Lenvatinib in combination with pembrolizumab has demonstrated significant antitumor activity in patients with stage III/IV recurrent endometrial carcinoma. These findings come from an exploratory analysis of the phase 3 ENGOT-en9/LEAP-001 study, presented at the 2024 European Society for Medical Oncology (ESMO) Congress. The study highlights the potential of this combination therapy in addressing advanced endometrial cancer.
Objective Response and Duration
The data, with a cut-off date of October 2, 2023, revealed that 55.7% of patients treated with lenvatinib plus pembrolizumab achieved an objective response (ORR). Specifically, in the proficient mismatch repair (pMMR) population, the ORR was 50.6%. The median time to objective response was 2.1 months in both the overall group (range, 1.3-26.4) and the pMMR subgroup (range, 1.2-26.4).
The median duration of response (DOR) was 16.1 months (range, 1.0+-48.7+) for all patients and 23.2 months (1.0+-49.0+) for the pMMR population. These results indicate that the responses were not only significant but also durable, offering a potential long-term benefit for patients.
Investigator Insights
Dr. Anna Dańska-Bidzińska, a gynecologist from Warsaw Medical University in Warsaw, Poland, emphasized the broad applicability of the treatment. "Clinically meaningful response rates were seen regardless of baseline characteristics including MMR status, histology, and prior adjuvant therapy," she noted. She further added that patients who experienced a complete response (CR) to lenvatinib plus pembrolizumab showed promising progression-free survival (PFS) and overall survival (OS).

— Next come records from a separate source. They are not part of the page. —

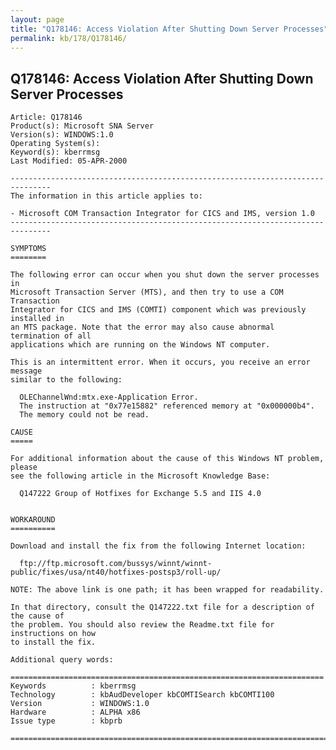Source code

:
 ```yaml
---
layout: page
title: "Q178146: Access Violation After Shutting Down Server Processes"
permalink: kb/178/Q178146/
---
```


## Q178146: Access Violation After Shutting Down Server Processes

	Article: Q178146
	Product(s): Microsoft SNA Server
	Version(s): WINDOWS:1.0
	Operating System(s): 
	Keyword(s): kberrmsg
	Last Modified: 05-APR-2000
	
	-------------------------------------------------------------------------------
	The information in this article applies to:
	
	- Microsoft COM Transaction Integrator for CICS and IMS, version 1.0 
	-------------------------------------------------------------------------------
	
	SYMPTOMS
	========
	
	The following error can occur when you shut down the server processes in
	Microsoft Transaction Server (MTS), and then try to use a COM Transaction
	Integrator for CICS and IMS (COMTI) component which was previously installed in
	an MTS package. Note that the error may also cause abnormal termination of all
	applications which are running on the Windows NT computer.
	
	This is an intermittent error. When it occurs, you receive an error message
	similar to the following:
	
	  OLEChannelWnd:mtx.exe-Application Error.
	  The instruction at "0x77e15882" referenced memory at "0x000000b4".
	  The memory could not be read.
	
	CAUSE
	=====
	
	For additional information about the cause of this Windows NT problem, please
	see the following article in the Microsoft Knowledge Base:
	
	  Q147222 Group of Hotfixes for Exchange 5.5 and IIS 4.0
	
	
	WORKAROUND
	==========
	
	Download and install the fix from the following Internet location:
	
	  ftp://ftp.microsoft.com/bussys/winnt/winnt-public/fixes/usa/nt40/hotfixes-postsp3/roll-up/
	
	NOTE: The above link is one path; it has been wrapped for readability.
	
	In that directory, consult the Q147222.txt file for a description of the cause of
	the problem. You should also review the Readme.txt file for instructions on how
	to install the fix.
	
	Additional query words:
	
	======================================================================
	Keywords          : kberrmsg 
	Technology        : kbAudDeveloper kbCOMTISearch kbCOMTI100
	Version           : WINDOWS:1.0
	Hardware          : ALPHA x86
	Issue type        : kbprb
	
	=============================================================================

Progression-Free and Overall Survival
Kaplan-Meier estimates for PFS in the pMMR population showed 18.4 months (95% CI, 15.1-26.8) among all responders, 13.9 months (95% CI, 12.3-15.6) among patients with a partial response (PR), and not reached (NR; 95% CI, 29.1-NR) for those with a CR. Among all-comers, the PFS estimates were 27.3 months (95% CI, 20.9-36.8), 15.1 months (95% CI, 12.9-19.4), and NR (95% CI, NR-NR), respectively.
Overall survival (OS) estimates in the pMMR population were 43.6 months (95% CI, 37.9- NR) among all responders, 37.6 months (95% CI, 30.9-NR) among patients with a PR, and NR (95% CI, 39.5-NR) for those with a CR. For all-comers, OS estimates were NR (95% CI, 47.0-NR), 43.5 months (95% CI, 32.7-NR), and NR (95% CI, NR-NR), respectively.
Study Design
The ENGOT-en9/LEAP-001 study was a phase 3, multicenter, open-label trial. Patients with stage III to IV recurrent endometrial carcinoma were randomized 1:1 to receive either lenvatinib at 20 mg orally daily plus pembrolizumab at 200 mg intravenously every 3 weeks, or paclitaxel at 175 mg/m2 intravenously plus carboplatin at area under the curve 6 intravenously every 3 weeks for up to 7 cycles. The dual primary endpoints were PFS and OS, with secondary endpoints including ORR, safety, and health-related quality of life.
Safety Profile
Among responders in the lenvatinib combination group, all experienced adverse events (AEs). Any-grade and grade 3 or higher treatment-related AEs (TRAEs) occurred in 99.1% and 82.5% of patients, respectively. Discontinuation of lenvatinib, pembrolizumab, or both due to TRAEs occurred in 27.8%, 18.8%, and 3.4% of patients, respectively. A single treatment-related grade 5 instance of pneumonitis was reported.
Conclusions
The exploratory analysis of the ENGOT-en9/LEAP-001 study provides compelling evidence of substantial antitumor activity with lenvatinib plus pembrolizumab in advanced endometrial cancer. According to the investigators, responses were both deep and durable, and AEs were manageable with dose modifications and supportive care.